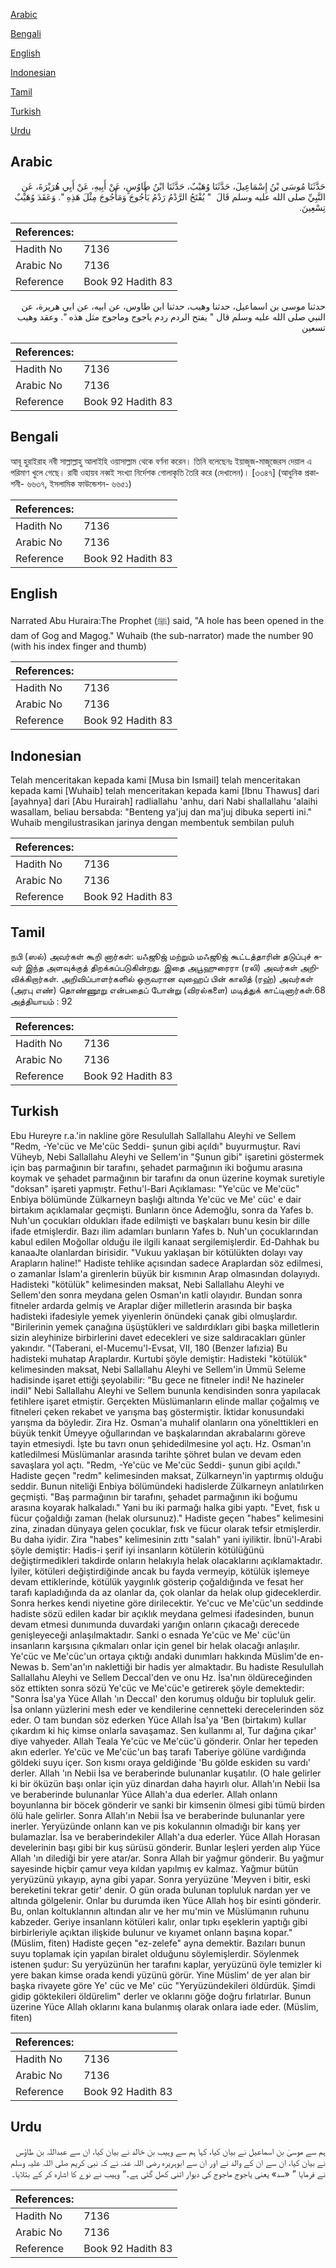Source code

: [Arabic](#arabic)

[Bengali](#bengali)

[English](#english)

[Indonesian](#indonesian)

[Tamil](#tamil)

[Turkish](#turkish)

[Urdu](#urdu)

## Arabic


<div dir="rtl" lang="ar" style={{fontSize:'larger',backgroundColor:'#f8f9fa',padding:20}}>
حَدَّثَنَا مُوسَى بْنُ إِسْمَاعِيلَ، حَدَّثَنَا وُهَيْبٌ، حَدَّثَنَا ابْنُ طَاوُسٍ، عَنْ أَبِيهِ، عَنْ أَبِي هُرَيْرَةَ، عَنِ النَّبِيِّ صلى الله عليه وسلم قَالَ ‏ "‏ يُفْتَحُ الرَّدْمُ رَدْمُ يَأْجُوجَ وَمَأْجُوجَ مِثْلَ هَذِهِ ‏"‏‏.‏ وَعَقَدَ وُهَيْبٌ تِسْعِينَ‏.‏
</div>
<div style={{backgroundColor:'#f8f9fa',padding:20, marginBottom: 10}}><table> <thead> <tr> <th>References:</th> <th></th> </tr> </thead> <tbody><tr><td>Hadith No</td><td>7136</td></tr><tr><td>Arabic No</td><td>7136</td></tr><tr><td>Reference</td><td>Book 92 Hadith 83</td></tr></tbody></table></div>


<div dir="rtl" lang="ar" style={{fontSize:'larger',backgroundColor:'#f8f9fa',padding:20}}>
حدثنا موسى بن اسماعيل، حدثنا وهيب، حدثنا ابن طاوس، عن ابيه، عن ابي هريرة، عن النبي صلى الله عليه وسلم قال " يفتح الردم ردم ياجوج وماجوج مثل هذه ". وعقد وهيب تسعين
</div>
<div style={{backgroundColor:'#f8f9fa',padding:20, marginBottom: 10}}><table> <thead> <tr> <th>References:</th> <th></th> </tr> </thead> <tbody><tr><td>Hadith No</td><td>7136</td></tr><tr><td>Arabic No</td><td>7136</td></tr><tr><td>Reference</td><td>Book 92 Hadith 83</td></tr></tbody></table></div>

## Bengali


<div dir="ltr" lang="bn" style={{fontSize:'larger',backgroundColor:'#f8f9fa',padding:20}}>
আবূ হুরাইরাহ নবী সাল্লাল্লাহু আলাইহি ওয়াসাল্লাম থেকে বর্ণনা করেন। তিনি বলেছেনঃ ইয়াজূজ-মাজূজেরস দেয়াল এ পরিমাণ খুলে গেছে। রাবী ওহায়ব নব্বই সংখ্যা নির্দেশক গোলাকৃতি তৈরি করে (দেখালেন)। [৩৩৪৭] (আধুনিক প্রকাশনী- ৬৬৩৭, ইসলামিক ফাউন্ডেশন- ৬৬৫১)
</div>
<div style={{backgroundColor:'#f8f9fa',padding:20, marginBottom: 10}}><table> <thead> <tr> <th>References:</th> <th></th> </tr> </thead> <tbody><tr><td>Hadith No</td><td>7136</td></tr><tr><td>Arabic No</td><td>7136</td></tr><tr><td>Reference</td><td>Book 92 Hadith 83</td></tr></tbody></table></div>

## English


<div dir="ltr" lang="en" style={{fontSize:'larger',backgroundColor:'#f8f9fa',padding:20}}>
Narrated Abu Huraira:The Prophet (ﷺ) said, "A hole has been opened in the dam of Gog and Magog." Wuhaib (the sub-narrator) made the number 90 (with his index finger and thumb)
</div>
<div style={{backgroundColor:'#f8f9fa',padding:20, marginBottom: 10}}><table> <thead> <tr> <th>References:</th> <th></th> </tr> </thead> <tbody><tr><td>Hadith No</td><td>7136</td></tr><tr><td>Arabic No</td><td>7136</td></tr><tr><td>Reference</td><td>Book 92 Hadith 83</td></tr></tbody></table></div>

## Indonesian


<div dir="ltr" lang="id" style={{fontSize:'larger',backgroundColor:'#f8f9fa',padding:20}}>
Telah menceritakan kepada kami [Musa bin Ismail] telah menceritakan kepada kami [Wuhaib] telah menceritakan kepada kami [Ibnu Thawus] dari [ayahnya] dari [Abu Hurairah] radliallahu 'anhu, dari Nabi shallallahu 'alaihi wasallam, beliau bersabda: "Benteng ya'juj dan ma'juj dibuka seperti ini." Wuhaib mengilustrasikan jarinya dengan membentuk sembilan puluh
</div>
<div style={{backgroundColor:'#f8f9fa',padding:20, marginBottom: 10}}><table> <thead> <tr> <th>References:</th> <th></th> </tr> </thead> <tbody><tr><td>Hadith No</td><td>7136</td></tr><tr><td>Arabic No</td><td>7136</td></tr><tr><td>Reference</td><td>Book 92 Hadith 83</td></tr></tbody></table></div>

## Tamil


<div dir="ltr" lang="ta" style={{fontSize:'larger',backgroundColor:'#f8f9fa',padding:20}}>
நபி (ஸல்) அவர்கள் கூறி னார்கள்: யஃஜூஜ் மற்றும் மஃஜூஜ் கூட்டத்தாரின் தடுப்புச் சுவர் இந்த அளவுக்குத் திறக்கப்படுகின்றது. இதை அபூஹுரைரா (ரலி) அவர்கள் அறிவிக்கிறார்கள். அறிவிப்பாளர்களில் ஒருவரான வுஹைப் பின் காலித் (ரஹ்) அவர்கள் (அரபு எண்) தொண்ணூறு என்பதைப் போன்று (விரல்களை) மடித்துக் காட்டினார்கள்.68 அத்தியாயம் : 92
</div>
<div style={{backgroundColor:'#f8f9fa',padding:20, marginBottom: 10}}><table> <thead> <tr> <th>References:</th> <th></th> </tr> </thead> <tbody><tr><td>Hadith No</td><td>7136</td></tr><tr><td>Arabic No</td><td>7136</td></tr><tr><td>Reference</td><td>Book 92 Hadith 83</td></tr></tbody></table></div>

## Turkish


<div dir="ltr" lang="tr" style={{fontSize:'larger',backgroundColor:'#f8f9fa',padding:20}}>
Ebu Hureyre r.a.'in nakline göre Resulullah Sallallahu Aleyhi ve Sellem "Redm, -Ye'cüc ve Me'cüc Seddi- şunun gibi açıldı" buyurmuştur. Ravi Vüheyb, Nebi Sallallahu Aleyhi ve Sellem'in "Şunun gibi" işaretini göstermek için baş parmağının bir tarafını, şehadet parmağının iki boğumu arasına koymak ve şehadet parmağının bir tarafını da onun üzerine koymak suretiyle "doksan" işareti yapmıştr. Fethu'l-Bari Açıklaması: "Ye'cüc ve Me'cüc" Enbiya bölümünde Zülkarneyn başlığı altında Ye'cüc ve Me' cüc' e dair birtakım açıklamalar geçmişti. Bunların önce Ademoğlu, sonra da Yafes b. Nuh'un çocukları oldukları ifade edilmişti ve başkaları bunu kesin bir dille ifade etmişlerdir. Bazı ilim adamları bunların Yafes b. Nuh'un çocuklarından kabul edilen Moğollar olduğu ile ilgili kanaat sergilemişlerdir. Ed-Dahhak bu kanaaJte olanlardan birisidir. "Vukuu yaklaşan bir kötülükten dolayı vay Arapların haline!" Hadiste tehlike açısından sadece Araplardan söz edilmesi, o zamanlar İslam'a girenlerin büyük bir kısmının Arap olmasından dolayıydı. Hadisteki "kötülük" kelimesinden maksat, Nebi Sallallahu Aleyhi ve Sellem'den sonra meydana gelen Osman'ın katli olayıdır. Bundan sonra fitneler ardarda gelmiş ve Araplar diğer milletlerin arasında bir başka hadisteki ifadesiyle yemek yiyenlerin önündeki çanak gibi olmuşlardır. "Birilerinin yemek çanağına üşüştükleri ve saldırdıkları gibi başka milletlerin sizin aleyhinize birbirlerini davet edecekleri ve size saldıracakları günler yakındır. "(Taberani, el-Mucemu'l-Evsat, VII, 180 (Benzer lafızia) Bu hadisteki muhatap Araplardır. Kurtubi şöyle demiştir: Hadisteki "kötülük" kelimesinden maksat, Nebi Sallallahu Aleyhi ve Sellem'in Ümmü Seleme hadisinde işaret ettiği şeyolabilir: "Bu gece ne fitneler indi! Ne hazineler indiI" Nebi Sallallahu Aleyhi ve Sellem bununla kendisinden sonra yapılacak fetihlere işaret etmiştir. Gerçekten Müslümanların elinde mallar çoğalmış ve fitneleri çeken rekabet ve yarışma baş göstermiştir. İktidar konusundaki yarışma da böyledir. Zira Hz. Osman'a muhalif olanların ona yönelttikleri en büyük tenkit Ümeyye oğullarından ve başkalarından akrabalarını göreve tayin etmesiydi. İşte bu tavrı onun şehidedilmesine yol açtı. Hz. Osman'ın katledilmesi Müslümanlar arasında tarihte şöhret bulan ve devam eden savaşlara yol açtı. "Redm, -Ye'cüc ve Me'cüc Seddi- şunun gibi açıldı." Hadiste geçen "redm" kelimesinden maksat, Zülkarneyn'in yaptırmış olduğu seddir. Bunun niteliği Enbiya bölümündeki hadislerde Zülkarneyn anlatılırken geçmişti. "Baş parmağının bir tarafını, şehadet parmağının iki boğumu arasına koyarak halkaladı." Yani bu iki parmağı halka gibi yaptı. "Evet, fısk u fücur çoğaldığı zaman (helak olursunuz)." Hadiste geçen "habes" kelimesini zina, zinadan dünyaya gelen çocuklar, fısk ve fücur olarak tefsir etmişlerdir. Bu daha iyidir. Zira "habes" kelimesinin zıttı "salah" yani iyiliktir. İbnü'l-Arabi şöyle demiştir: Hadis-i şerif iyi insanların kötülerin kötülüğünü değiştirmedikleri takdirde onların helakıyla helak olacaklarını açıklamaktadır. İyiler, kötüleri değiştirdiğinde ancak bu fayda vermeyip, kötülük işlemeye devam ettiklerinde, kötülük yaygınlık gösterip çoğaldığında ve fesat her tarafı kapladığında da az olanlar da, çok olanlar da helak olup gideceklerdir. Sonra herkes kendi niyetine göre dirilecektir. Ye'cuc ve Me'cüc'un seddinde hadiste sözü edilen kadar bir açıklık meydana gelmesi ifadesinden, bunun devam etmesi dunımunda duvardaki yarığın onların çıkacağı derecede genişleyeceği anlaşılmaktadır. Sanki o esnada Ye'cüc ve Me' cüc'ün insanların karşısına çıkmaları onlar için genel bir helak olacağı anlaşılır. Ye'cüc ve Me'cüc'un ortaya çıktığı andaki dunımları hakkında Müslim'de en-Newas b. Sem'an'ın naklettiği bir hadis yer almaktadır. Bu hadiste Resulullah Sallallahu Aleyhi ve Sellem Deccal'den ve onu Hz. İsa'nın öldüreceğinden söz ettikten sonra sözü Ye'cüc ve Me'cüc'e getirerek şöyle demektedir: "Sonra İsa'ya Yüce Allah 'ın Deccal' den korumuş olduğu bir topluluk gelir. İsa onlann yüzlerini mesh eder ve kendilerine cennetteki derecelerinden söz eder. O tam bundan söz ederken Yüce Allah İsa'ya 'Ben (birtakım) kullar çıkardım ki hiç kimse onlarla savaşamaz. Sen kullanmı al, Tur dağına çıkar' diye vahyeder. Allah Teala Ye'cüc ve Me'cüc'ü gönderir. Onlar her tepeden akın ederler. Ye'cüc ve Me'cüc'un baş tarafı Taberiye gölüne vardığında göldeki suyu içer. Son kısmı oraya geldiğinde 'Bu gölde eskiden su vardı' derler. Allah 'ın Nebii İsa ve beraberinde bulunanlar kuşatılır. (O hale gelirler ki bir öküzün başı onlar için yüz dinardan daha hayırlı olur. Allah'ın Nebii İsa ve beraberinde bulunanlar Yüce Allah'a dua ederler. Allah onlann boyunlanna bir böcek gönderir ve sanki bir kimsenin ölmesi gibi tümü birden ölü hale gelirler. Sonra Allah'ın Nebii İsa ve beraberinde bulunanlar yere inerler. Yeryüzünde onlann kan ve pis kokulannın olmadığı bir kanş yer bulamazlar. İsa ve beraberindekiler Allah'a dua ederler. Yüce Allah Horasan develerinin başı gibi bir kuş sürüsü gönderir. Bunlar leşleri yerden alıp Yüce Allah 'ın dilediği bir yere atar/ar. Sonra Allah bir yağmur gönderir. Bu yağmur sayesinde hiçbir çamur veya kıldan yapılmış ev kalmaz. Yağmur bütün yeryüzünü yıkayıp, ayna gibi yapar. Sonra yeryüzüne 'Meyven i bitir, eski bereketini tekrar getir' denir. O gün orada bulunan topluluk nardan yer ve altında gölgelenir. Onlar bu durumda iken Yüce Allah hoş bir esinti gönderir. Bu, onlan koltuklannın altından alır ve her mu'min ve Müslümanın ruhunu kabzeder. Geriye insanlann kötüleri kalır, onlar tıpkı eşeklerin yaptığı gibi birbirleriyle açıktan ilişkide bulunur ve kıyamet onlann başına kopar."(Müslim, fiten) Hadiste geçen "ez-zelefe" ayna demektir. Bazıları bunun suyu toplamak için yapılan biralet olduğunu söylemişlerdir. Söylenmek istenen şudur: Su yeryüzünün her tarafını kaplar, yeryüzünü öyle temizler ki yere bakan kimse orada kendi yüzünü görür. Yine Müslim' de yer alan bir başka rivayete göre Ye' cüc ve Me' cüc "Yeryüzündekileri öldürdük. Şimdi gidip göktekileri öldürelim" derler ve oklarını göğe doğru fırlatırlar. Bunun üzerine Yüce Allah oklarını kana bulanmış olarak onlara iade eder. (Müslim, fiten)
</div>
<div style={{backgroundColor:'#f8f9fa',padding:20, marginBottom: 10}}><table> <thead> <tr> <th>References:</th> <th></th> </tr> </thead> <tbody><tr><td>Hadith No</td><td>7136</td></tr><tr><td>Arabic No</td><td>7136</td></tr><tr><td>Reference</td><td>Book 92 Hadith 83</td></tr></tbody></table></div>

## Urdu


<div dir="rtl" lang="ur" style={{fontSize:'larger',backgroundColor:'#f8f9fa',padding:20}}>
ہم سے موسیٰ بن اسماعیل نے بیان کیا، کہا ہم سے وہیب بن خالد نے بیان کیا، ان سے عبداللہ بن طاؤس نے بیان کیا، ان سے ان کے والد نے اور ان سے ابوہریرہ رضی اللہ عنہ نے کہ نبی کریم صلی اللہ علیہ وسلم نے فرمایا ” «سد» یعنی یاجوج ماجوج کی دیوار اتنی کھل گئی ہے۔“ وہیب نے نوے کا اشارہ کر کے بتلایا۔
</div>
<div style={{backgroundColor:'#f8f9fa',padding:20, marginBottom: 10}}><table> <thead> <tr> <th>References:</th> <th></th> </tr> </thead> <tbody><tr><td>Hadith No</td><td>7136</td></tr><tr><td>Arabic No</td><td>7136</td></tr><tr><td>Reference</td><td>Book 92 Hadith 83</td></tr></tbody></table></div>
------------------------------------------------
Problem requirements
If a line above holds the string "عليه", return it as it stands.

Task response
حَدَّثَنَا مُوسَى بْنُ إِسْمَاعِيلَ، حَدَّثَنَا وُهَيْبٌ، حَدَّثَنَا ابْنُ طَاوُسٍ، عَنْ أَبِيهِ، عَنْ أَبِي هُرَيْرَةَ، عَنِ النَّبِيِّ صلى الله عليه وسلم قَالَ ‏ "‏ يُفْتَحُ الرَّدْمُ رَدْمُ يَأْجُوجَ وَمَأْجُوجَ مِثْلَ هَذِهِ ‏"‏‏.‏ وَعَقَدَ وُهَيْبٌ تِسْعِينَ‏.‏
حدثنا موسى بن اسماعيل، حدثنا وهيب، حدثنا ابن طاوس، عن ابيه، عن ابي هريرة، عن النبي صلى الله عليه وسلم قال " يفتح الردم ردم ياجوج وماجوج مثل هذه ". وعقد وهيب تسعين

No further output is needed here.